* Extracted information:
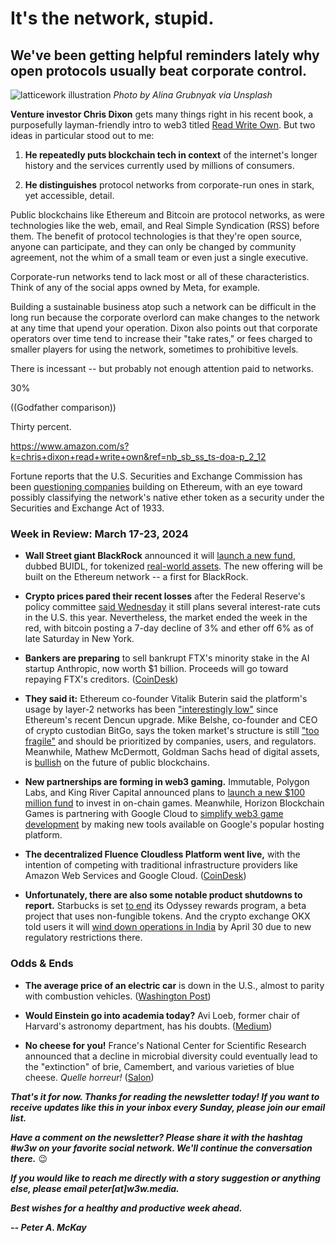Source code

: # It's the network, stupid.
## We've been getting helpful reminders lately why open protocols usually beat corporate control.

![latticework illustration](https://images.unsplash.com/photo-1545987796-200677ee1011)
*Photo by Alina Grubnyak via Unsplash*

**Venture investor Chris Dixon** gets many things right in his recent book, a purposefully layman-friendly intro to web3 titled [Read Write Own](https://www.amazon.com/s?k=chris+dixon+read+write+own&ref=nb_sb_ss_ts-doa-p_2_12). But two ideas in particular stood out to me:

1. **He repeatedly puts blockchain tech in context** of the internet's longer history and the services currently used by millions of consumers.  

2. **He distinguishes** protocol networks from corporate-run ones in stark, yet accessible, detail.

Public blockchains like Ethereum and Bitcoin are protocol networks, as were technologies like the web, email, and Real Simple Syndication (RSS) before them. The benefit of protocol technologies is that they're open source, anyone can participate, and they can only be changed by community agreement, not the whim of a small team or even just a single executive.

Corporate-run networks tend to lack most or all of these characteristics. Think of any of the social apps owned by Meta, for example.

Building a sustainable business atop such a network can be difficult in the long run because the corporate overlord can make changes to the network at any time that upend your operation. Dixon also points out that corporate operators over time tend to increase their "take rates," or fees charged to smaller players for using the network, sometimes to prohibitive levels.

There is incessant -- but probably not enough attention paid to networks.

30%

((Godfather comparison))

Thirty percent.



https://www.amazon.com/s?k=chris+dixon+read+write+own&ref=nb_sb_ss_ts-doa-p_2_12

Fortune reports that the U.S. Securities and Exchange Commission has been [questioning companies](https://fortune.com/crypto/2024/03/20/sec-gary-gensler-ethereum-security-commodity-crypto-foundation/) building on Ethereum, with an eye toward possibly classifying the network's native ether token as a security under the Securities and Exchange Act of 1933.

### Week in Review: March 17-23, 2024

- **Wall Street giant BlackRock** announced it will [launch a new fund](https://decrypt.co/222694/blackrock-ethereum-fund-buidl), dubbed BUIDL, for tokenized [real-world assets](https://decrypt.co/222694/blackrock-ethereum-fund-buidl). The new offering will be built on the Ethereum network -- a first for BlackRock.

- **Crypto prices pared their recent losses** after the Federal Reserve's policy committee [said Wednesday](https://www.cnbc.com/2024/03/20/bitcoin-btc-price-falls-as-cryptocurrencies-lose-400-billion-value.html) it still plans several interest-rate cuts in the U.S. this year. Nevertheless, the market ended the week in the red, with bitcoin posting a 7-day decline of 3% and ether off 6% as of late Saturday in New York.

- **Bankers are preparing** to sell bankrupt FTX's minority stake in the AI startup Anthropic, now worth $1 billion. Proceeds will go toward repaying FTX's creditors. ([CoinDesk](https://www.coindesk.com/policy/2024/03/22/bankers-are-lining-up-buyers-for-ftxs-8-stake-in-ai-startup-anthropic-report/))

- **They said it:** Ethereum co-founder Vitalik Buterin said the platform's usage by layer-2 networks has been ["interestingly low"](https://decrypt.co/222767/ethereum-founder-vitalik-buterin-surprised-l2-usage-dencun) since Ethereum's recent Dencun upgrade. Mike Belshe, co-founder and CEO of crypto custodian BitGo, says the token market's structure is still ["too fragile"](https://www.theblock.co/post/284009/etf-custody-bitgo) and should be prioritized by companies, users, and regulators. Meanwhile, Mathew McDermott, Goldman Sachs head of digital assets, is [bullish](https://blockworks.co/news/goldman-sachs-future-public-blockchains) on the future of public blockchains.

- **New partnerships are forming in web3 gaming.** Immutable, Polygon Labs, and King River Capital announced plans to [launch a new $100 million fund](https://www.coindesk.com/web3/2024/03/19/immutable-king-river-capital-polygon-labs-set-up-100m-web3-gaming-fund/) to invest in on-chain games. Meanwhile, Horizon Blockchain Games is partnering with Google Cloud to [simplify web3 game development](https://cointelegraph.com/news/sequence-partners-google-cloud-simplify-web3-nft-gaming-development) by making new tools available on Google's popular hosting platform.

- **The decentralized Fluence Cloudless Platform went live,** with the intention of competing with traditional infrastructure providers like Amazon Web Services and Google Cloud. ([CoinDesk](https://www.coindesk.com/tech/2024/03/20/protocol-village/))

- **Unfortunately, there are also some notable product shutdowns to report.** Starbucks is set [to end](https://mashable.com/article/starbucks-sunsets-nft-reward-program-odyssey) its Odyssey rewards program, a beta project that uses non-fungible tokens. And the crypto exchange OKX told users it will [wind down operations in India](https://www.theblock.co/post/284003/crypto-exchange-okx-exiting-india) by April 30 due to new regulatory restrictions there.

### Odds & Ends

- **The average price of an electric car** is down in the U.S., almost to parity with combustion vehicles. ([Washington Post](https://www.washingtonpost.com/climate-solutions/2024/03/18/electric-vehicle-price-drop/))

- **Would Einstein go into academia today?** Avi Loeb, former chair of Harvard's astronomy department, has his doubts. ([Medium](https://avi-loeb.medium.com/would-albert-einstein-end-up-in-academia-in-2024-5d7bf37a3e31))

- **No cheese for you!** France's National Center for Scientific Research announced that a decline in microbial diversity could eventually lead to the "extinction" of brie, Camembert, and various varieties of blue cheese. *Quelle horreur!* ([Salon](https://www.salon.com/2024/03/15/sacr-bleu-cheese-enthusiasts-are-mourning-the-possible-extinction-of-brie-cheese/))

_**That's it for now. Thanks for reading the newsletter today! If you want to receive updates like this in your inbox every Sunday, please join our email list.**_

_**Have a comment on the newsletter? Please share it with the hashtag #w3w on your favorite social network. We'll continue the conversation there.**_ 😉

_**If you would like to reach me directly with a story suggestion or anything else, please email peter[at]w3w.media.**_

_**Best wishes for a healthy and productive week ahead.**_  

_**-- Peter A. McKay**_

* * *

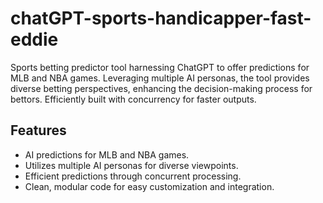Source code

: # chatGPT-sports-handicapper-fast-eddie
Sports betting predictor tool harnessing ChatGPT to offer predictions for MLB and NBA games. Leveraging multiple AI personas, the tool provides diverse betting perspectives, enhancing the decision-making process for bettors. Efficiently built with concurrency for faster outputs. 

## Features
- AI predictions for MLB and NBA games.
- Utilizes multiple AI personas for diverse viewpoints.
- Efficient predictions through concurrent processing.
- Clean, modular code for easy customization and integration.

* Task brief: In the listing above, locate the line with "productive week ahead.**_" and the line with "Peter A. McKay**_", then extract exactly those lines and every line between them, and nothing more.

* Response to the exercise:
_**Best wishes for a healthy and productive week ahead.**_  

_**-- Peter A. McKay**_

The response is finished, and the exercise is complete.